INFORMATION PROVIDED Start Marker

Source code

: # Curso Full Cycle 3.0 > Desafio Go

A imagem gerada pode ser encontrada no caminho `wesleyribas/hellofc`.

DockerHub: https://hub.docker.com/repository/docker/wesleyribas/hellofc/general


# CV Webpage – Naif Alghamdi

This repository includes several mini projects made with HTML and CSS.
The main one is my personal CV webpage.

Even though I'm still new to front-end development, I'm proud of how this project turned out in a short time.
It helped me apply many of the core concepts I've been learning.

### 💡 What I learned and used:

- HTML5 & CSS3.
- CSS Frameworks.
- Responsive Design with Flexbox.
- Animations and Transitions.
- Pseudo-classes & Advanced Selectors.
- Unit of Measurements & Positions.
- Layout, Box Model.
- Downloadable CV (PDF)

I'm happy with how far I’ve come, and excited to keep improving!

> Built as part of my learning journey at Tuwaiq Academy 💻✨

INFORMATION PROVIDED End Marker
INFORMATION PROVIDED Start Marker

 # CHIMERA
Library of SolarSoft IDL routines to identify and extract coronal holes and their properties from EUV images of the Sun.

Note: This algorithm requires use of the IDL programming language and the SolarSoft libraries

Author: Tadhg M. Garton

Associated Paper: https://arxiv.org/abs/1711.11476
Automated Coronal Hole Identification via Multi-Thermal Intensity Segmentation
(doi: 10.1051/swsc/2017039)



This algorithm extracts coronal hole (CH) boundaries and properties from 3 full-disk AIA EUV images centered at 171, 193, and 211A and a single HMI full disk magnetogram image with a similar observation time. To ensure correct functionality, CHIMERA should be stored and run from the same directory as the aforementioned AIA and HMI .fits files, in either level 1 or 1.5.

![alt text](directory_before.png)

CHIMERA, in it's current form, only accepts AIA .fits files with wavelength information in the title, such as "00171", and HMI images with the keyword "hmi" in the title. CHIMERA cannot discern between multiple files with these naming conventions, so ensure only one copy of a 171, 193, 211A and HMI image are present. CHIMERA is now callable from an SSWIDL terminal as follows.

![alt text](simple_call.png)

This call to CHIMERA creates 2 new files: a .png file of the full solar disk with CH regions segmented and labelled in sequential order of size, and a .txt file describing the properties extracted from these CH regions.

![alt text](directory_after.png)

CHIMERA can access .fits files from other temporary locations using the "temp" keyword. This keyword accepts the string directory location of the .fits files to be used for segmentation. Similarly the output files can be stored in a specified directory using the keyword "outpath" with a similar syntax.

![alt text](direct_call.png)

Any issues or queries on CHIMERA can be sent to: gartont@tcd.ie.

INFORMATION PROVIDED End Marker
INFORMATION PROVIDED Start Marker

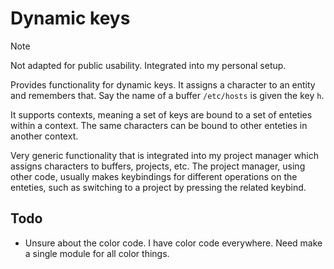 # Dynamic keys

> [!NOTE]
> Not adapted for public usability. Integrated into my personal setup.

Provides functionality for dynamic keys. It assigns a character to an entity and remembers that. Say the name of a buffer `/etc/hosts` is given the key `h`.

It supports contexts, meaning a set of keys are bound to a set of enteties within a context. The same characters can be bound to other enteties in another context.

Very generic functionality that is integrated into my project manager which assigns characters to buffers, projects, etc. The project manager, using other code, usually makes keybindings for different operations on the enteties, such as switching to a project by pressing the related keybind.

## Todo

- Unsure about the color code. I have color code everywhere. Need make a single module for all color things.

INFORMATION PROVIDED End Marker

EXERCISE BRIEF =>
Restate word for word the entries above, starting at the line with "Source code" and ending at the line with "Tuwaiq Academy 💻✨", inclusive, and no others.

OUTPUT FOR THIS EXERCISE =>
Source code

: # Curso Full Cycle 3.0 > Desafio Go

A imagem gerada pode ser encontrada no caminho `wesleyribas/hellofc`.

DockerHub: https://hub.docker.com/repository/docker/wesleyribas/hellofc/general


# CV Webpage – Naif Alghamdi

This repository includes several mini projects made with HTML and CSS.
The main one is my personal CV webpage.

Even though I'm still new to front-end development, I'm proud of how this project turned out in a short time.
It helped me apply many of the core concepts I've been learning.

### 💡 What I learned and used:

- HTML5 & CSS3.
- CSS Frameworks.
- Responsive Design with Flexbox.
- Animations and Transitions.
- Pseudo-classes & Advanced Selectors.
- Unit of Measurements & Positions.
- Layout, Box Model.
- Downloadable CV (PDF)

I'm happy with how far I’ve come, and excited to keep improving!

> Built as part of my learning journey at Tuwaiq Academy 💻✨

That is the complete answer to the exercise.